At Pasadena Crossroads, a supermarket is expanding into empty space and a new, undisclosed tenant is expected to fill another vacant slot.

Across the street, a gas station closed for 15 months is scheduled to be demolished and rebuilt. And a tenant is on the way for a building vacated by Farm Fresh supermarket at the shopping center behind the gas station.

Within six months, most of the vacant storefronts clustered at the busy intersection of Ritchie Highway and Jumpers Hole Road should be filled, according to leasing agents and owners.

At Pasadena Crossroads, which changed its name from Jumpers Mall in 1990, Basics -- soon to become Metro Food Market -- is expanding into space formerly occupied by Lionel Kiddie City, a toy store.

Basics had been looking to expand and quickly moved to gain the extra space after Kiddie City closed about three months ago, said John Ryder, president of Basics/Metro.

The supermarket's expansion should be finished by spring.

The expansion can only help the supermarket "and the shopping center," said Donald Hooper, whose Connecticut-based Hooper Co. took over the shopping center seven years ago and overhauled its imaged.

As a mall with about 25 small stores, Jumpers had suffered from increased competition along commercially saturated Ritchie Highway.

When the Hooper Co. took it over, the mall was changed to a strip-shopping center. What used to be a mall was transformed into Burlington Coat Factory, Drug Emporium and a third outlet that closed this year.

My House, a home-furnishing store with discount and upscale items for the bedroom, bathroom, kitchen and living room, opened three years ago as part of an experiment in specialty retailing by its owners, New Jersey-based Jamesway Corp. But the outlet never caught on with shoppers and never became profitable.

The Book Market Inc., a no-frills bookstore which offered 250,000 books for under $10, opened several months later in the space formerly occupied by My House. But the bookstore has moved.

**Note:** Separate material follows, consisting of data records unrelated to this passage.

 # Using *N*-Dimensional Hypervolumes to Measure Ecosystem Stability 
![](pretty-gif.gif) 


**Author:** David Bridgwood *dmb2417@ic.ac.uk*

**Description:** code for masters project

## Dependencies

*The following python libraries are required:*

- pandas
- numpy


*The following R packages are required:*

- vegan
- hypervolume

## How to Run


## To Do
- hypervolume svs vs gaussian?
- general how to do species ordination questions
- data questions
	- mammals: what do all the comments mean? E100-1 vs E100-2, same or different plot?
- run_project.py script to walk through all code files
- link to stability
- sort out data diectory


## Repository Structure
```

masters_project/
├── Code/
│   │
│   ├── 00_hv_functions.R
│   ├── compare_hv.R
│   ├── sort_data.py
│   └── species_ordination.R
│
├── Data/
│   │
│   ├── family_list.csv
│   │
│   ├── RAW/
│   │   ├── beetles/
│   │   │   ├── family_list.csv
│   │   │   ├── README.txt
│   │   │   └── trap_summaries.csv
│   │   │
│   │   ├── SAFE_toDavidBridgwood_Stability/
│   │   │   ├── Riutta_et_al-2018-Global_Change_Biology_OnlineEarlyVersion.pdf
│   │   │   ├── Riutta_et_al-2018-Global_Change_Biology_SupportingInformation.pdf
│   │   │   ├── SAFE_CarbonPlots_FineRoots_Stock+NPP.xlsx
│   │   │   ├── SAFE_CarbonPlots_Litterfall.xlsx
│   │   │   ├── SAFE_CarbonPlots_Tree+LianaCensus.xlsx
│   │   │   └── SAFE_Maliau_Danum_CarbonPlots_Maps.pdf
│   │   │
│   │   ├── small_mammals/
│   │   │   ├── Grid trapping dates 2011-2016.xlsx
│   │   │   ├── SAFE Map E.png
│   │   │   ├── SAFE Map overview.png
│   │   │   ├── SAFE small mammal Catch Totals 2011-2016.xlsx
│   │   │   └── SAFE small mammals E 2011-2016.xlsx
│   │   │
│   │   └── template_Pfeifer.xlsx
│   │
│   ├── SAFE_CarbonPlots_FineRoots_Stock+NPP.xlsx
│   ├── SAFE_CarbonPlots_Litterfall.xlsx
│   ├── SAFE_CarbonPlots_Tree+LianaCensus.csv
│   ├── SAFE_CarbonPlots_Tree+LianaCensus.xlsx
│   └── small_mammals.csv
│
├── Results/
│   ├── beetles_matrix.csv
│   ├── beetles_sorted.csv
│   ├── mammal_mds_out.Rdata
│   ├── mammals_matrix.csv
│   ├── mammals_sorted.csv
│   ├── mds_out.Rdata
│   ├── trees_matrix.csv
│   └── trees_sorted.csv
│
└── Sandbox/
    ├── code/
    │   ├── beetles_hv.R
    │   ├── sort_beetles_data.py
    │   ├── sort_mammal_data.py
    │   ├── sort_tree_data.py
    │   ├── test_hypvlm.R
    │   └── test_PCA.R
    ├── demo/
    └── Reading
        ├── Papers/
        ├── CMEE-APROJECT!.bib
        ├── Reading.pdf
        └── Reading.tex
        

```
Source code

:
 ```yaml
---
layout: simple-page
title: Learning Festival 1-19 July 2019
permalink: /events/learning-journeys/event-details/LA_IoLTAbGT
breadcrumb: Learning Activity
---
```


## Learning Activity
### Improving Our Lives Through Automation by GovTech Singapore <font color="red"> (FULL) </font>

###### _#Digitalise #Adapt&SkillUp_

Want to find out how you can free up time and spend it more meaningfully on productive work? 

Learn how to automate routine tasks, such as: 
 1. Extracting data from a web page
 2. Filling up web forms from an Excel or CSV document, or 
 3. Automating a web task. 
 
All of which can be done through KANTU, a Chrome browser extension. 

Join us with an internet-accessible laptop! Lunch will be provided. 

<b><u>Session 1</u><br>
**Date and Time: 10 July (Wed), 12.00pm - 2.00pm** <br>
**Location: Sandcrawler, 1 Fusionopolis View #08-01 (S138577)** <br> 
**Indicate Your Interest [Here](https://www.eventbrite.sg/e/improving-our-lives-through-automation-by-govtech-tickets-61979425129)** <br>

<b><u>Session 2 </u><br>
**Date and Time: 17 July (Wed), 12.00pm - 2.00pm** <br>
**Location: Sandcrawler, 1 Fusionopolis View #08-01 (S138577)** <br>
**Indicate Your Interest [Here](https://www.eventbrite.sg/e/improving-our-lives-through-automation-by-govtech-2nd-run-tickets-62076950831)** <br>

"The bookstore was a temporary thing until the new tenant could take possession," said Mr. Hooper, noting the bookstore's modus operandi is to fill vacant space, sell as many discount books as it can and move out once a landlord finds a permanent tenant.

Mr. Hooper wouldn't identify the new tenant, but said he expected it to start working on the space around Christmas and be moved in by spring.

Early next year, Exxon will submit the necessary applications to the county to begin the permit process for its Ritchie Highway site cater-cornered across Ritchie Highway from Pasadena Crossroads, said Kate Corrigan, a Houston spokeswoman for the gas company.

"We plan to build a new station on the site after the required permits are obtained," she said.

Ms. Corrigan declined to say what will happen to a Chevron station it acquired this year and converted into an Exxon station. The station sits on a small plot of land directly across Jumpers Hole Road from where the new station will be built.

The building in the shopping center behind Exxon, once home to a Farm Fresh supermarket but vacant since December, should soon be filled.

"There's a lot of interest in the store and it should not be empty for another month," said Howard Shapiro, a leasing agent handling the transaction for Ames, which owns the empty store.

"There are a number of offers on the table," Mr. Shapiro said.

But with Basics expanding into a 65,000-square-foot supermarket, he said, the tenant will not be in the grocery business.

The slot likely will be filled by a national retailer or nonretail outlet, such as a health club, Mr. Shapiro said.